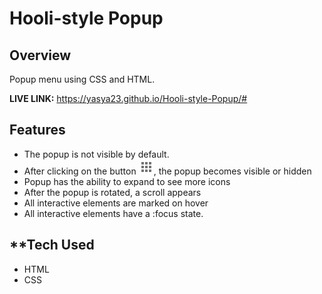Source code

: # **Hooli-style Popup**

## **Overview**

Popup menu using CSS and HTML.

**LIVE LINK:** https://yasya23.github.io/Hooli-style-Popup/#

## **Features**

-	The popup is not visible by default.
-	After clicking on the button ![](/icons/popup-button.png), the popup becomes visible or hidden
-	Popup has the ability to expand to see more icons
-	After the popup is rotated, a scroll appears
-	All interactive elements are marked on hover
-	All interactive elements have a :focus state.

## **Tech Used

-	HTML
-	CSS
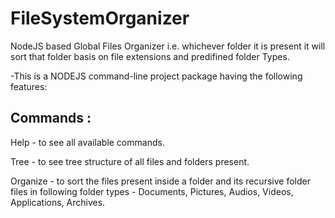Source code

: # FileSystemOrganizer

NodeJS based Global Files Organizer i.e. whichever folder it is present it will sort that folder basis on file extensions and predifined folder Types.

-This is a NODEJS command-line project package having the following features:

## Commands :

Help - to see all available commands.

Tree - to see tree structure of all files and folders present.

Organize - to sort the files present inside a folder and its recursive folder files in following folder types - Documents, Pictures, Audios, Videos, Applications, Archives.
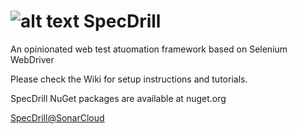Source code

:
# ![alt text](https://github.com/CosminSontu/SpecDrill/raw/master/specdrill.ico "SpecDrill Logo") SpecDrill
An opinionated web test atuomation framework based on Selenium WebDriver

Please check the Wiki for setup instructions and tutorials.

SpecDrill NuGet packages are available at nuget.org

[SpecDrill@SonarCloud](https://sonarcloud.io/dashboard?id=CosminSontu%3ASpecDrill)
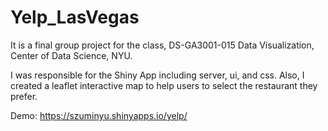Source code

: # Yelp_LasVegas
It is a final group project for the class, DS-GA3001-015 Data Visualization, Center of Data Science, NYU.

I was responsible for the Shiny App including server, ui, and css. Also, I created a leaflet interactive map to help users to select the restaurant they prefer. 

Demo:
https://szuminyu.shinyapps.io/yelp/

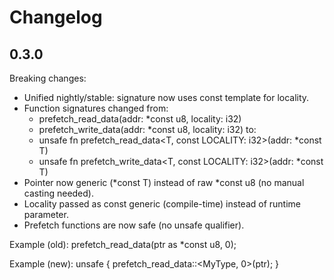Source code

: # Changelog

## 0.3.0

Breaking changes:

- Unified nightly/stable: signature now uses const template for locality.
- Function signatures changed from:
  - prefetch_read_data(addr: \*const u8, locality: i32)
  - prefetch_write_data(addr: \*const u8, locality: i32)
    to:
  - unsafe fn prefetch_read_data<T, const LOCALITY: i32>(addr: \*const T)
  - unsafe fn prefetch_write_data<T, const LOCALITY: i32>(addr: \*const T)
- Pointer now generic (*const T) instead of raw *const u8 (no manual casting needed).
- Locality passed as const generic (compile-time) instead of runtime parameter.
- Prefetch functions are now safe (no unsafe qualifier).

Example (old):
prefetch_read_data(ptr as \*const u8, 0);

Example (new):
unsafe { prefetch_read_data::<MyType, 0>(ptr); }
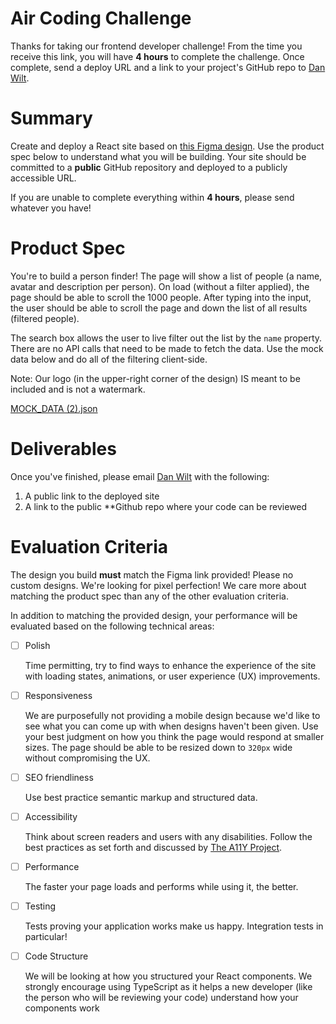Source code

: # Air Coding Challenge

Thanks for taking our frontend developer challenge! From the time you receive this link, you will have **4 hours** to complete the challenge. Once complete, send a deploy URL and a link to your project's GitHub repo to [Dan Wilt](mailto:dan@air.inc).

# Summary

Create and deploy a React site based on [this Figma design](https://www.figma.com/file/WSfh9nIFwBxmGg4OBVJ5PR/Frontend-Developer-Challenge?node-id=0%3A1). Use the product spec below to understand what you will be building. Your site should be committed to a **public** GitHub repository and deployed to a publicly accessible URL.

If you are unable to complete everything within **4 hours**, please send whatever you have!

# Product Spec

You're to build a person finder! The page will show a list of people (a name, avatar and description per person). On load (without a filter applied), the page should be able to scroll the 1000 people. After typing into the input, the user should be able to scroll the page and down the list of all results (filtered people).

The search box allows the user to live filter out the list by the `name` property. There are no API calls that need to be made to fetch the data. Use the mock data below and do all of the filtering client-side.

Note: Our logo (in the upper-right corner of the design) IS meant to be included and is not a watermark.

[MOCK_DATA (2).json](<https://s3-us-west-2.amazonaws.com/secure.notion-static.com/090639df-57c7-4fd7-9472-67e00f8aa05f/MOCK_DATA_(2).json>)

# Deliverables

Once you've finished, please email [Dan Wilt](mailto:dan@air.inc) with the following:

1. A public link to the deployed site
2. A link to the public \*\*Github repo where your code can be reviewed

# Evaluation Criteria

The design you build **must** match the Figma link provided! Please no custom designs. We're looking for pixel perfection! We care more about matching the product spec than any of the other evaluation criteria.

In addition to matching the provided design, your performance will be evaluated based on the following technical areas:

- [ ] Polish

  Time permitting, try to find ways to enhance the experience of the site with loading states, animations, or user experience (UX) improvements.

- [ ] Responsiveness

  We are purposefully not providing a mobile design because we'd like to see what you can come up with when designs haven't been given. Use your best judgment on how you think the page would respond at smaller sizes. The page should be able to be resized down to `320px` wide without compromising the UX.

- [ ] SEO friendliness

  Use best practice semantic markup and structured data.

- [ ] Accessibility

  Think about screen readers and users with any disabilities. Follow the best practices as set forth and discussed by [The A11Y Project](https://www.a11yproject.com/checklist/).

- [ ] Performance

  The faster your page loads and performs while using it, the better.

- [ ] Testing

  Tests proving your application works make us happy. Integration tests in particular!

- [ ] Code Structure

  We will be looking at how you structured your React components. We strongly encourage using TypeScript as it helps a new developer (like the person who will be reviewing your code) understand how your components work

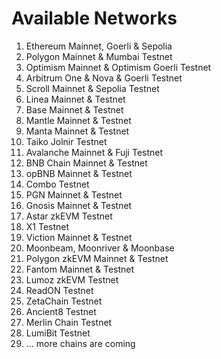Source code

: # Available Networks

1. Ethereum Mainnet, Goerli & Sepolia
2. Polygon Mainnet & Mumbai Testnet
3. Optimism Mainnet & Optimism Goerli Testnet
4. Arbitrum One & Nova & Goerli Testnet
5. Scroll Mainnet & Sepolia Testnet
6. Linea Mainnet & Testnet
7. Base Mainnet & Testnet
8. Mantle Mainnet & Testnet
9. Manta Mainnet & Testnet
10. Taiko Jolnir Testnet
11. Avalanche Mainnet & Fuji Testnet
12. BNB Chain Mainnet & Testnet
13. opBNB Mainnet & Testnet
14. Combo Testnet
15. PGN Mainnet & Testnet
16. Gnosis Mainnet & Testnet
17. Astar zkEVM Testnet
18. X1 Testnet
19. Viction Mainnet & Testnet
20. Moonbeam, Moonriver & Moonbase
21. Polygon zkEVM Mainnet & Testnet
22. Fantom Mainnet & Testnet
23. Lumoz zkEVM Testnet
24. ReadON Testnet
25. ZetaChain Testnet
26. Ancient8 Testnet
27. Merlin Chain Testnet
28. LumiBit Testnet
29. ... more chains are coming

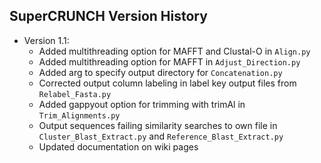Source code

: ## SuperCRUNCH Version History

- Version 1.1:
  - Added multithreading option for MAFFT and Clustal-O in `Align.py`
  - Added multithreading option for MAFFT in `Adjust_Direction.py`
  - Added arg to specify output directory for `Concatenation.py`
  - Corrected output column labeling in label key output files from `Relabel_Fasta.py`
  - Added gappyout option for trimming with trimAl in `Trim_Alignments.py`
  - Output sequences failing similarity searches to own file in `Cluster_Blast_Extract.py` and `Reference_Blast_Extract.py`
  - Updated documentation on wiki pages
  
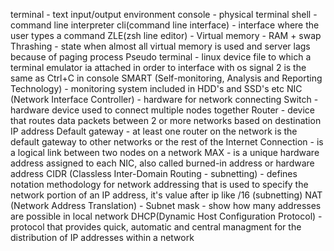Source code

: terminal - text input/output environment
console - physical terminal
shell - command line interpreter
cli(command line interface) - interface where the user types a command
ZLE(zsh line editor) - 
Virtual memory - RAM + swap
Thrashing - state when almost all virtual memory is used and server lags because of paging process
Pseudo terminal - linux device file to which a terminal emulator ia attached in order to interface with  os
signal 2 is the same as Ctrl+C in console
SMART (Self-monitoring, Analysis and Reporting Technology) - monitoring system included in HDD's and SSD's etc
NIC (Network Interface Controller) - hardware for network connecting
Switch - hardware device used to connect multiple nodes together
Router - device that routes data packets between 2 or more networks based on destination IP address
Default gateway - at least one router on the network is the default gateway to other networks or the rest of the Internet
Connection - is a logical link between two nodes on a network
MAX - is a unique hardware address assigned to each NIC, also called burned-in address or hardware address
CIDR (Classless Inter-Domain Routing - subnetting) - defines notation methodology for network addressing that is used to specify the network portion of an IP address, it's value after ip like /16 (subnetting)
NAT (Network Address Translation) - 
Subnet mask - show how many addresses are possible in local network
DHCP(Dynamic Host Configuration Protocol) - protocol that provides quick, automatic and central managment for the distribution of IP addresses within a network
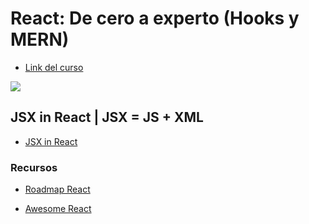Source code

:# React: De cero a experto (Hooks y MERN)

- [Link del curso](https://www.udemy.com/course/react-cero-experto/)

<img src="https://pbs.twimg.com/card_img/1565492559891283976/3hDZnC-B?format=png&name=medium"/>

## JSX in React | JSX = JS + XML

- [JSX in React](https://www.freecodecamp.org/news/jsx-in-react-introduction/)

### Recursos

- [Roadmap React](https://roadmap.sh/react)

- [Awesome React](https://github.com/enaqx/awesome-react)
────────────────────────────────────────
* **Task to complete**
Some lines of the records may contain the string "SpecDrill". State how many do, as a number alone.

* **Written reply**
3